Pure metal nanofoams in the form of interconnected ligament networks have shown strong potential over the last few years in areas such as catalysts, batteries, and optics. However, they are often fragile and therefore difficult to integrate into engineering applications. For these reasons, a new class of materials, composite metallic nanofoams made of ligaments coated with thin metallic layers, have been proposed to solve these issue. The mechanical properties of these nanofoams depend on their relative density and their internal geometrical structure. In this work, we combine molecular dynamics (MD) and finite element method (FEM) to investigate the compressive behavior of nanofoams made of copper ligaments coated with nickel.
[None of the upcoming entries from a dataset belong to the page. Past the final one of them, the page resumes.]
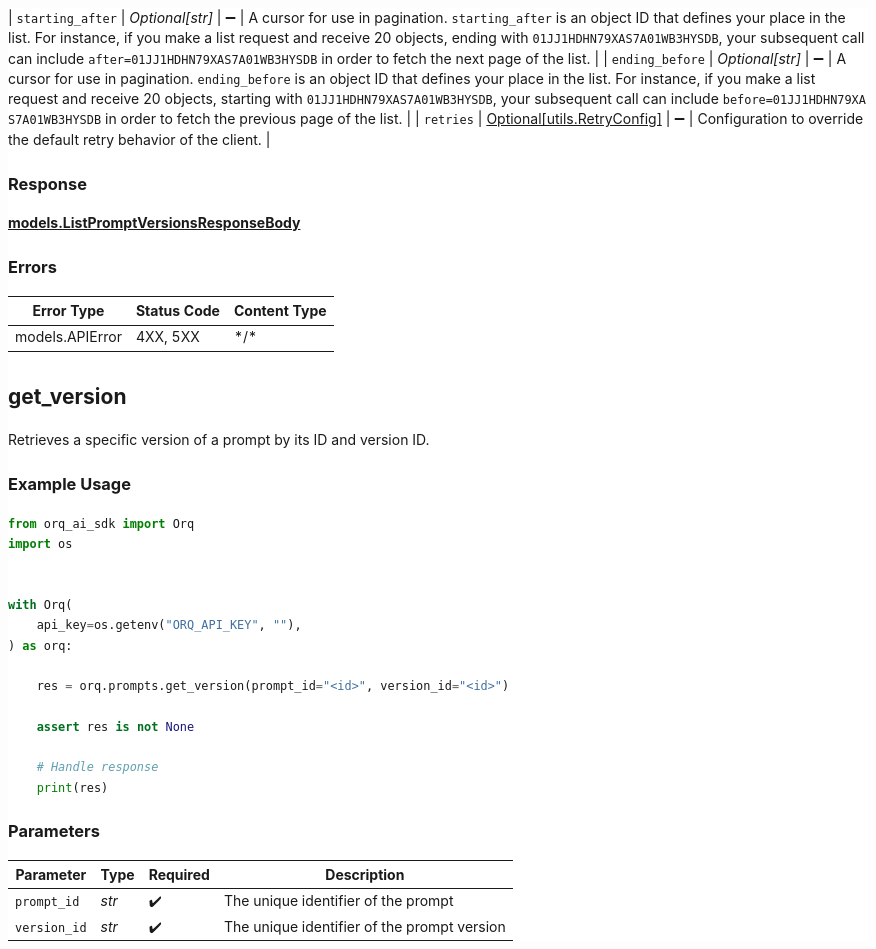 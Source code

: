 | `starting_after`                                                                                                                                                                                                                                                                                                                        | *Optional[str]*                                                                                                                                                                                                                                                                                                                         | :heavy_minus_sign:                                                                                                                                                                                                                                                                                                                      | A cursor for use in pagination. `starting_after` is an object ID that defines your place in the list. For instance, if you make a list request and receive 20 objects, ending with `01JJ1HDHN79XAS7A01WB3HYSDB`, your subsequent call can include `after=01JJ1HDHN79XAS7A01WB3HYSDB` in order to fetch the next page of the list.       |
| `ending_before`                                                                                                                                                                                                                                                                                                                         | *Optional[str]*                                                                                                                                                                                                                                                                                                                         | :heavy_minus_sign:                                                                                                                                                                                                                                                                                                                      | A cursor for use in pagination. `ending_before` is an object ID that defines your place in the list. For instance, if you make a list request and receive 20 objects, starting with `01JJ1HDHN79XAS7A01WB3HYSDB`, your subsequent call can include `before=01JJ1HDHN79XAS7A01WB3HYSDB` in order to fetch the previous page of the list. |
| `retries`                                                                                                                                                                                                                                                                                                                               | [Optional[utils.RetryConfig]](../../models/utils/retryconfig.md)                                                                                                                                                                                                                                                                        | :heavy_minus_sign:                                                                                                                                                                                                                                                                                                                      | Configuration to override the default retry behavior of the client.                                                                                                                                                                                                                                                                     |

### Response

**[models.ListPromptVersionsResponseBody](../../models/listpromptversionsresponsebody.md)**

### Errors

| Error Type      | Status Code     | Content Type    |
| --------------- | --------------- | --------------- |
| models.APIError | 4XX, 5XX        | \*/\*           |

## get_version

Retrieves a specific version of a prompt by its ID and version ID.

### Example Usage


```python
from orq_ai_sdk import Orq
import os


with Orq(
    api_key=os.getenv("ORQ_API_KEY", ""),
) as orq:

    res = orq.prompts.get_version(prompt_id="<id>", version_id="<id>")

    assert res is not None

    # Handle response
    print(res)

```

### Parameters

| Parameter                                                           | Type                                                                | Required                                                            | Description                                                         |
| ------------------------------------------------------------------- | ------------------------------------------------------------------- | ------------------------------------------------------------------- | ------------------------------------------------------------------- |
| `prompt_id`                                                         | *str*                                                               | :heavy_check_mark:                                                  | The unique identifier of the prompt                                 |
| `version_id`                                                        | *str*                                                               | :heavy_check_mark:                                                  | The unique identifier of the prompt version                         |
We also investigate how this behavior relates to their microstructures. For that purpose, we built different types of representative cell structures, and atomistic simulations of multiaxial compression tests were performed to produce yield surfaces. Then the generated yield surfaces were curve fitted into a normalized model to obtain the shape parameters. Last, a plasticity model was introduced to study and compare their mechanical behavior under compression. The results suggest that the coating of the ligaments can improve the mechanical behavior of the nanofoams. They also reveal the importance and the limitations of the microstructural geometry on the strengthening of these structures. These findings can be used for the design of metallic nanofoams with tailored mechanical properties.